- _Goal of the exercise_: Nothing but the text of the records belongs in your answer: repeat all of it exactly and leave out the images.

- _Exercise data_:
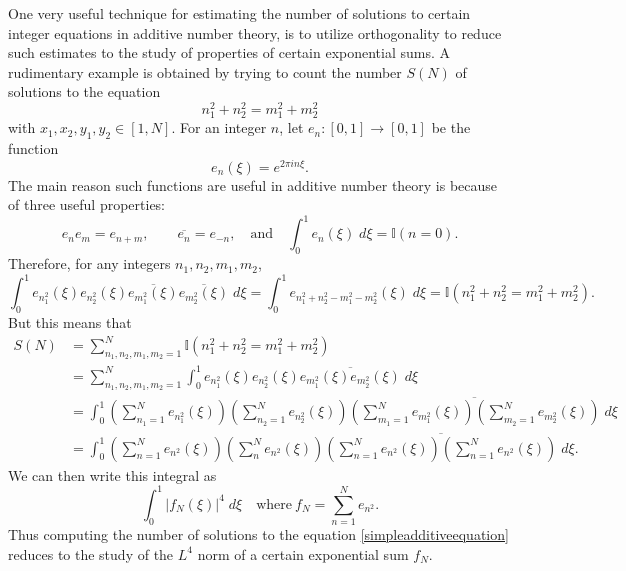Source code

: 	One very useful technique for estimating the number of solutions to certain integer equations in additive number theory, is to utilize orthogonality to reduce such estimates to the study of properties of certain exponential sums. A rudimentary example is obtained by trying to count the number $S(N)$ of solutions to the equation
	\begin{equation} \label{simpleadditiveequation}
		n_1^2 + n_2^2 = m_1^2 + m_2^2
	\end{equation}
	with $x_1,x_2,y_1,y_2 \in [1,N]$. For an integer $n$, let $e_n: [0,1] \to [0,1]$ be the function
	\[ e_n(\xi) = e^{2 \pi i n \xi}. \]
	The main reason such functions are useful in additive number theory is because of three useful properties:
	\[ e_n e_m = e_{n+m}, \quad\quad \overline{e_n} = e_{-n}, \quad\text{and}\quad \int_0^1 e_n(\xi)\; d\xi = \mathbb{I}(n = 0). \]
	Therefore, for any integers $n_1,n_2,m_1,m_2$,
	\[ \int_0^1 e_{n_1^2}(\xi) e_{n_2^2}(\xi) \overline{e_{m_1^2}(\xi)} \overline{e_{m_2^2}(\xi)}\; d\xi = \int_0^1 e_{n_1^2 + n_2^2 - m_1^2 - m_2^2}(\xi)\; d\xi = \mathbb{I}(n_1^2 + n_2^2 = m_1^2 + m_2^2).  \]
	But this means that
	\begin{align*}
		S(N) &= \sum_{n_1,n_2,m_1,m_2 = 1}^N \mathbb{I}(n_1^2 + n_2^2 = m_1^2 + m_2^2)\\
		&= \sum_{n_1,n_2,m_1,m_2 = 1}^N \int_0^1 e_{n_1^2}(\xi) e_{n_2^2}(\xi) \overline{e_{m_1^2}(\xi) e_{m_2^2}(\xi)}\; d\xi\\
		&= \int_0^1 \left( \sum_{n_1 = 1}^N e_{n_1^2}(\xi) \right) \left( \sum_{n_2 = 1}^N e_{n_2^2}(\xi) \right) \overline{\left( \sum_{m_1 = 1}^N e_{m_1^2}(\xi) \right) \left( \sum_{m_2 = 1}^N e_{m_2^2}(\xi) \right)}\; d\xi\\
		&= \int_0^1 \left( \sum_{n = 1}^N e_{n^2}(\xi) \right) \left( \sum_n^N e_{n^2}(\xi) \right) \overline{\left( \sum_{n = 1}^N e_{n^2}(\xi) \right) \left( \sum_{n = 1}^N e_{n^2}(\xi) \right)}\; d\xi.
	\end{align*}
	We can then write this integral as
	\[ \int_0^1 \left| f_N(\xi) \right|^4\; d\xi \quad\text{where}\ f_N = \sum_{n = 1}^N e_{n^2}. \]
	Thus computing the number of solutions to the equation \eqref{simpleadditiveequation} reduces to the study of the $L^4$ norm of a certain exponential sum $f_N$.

- _Answer_:
Source code

: 	One very useful technique for estimating the number of solutions to certain integer equations in additive number theory, is to utilize orthogonality to reduce such estimates to the study of properties of certain exponential sums. A rudimentary example is obtained by trying to count the number $S(N)$ of solutions to the equation
	\begin{equation} \label{simpleadditiveequation}
		n_1^2 + n_2^2 = m_1^2 + m_2^2
	\end{equation}
	with $x_1,x_2,y_1,y_2 \in [1,N]$. For an integer $n$, let $e_n: [0,1] \to [0,1]$ be the function
	\[ e_n(\xi) = e^{2 \pi i n \xi}. \]
	The main reason such functions are useful in additive number theory is because of three useful properties:
	\[ e_n e_m = e_{n+m}, \quad\quad \overline{e_n} = e_{-n}, \quad\text{and}\quad \int_0^1 e_n(\xi)\; d\xi = \mathbb{I}(n = 0). \]
	Therefore, for any integers $n_1,n_2,m_1,m_2$,
	\[ \int_0^1 e_{n_1^2}(\xi) e_{n_2^2}(\xi) \overline{e_{m_1^2}(\xi)} \overline{e_{m_2^2}(\xi)}\; d\xi = \int_0^1 e_{n_1^2 + n_2^2 - m_1^2 - m_2^2}(\xi)\; d\xi = \mathbb{I}(n_1^2 + n_2^2 = m_1^2 + m_2^2).  \]
	But this means that
	\begin{align*}
		S(N) &= \sum_{n_1,n_2,m_1,m_2 = 1}^N \mathbb{I}(n_1^2 + n_2^2 = m_1^2 + m_2^2)\\
		&= \sum_{n_1,n_2,m_1,m_2 = 1}^N \int_0^1 e_{n_1^2}(\xi) e_{n_2^2}(\xi) \overline{e_{m_1^2}(\xi) e_{m_2^2}(\xi)}\; d\xi\\
		&= \int_0^1 \left( \sum_{n_1 = 1}^N e_{n_1^2}(\xi) \right) \left( \sum_{n_2 = 1}^N e_{n_2^2}(\xi) \right) \overline{\left( \sum_{m_1 = 1}^N e_{m_1^2}(\xi) \right) \left( \sum_{m_2 = 1}^N e_{m_2^2}(\xi) \right)}\; d\xi\\
		&= \int_0^1 \left( \sum_{n = 1}^N e_{n^2}(\xi) \right) \left( \sum_n^N e_{n^2}(\xi) \right) \overline{\left( \sum_{n = 1}^N e_{n^2}(\xi) \right) \left( \sum_{n = 1}^N e_{n^2}(\xi) \right)}\; d\xi.
	\end{align*}
	We can then write this integral as
	\[ \int_0^1 \left| f_N(\xi) \right|^4\; d\xi \quad\text{where}\ f_N = \sum_{n = 1}^N e_{n^2}. \]
	Thus computing the number of solutions to the equation \eqref{simpleadditiveequation} reduces to the study of the $L^4$ norm of a certain exponential sum $f_N$.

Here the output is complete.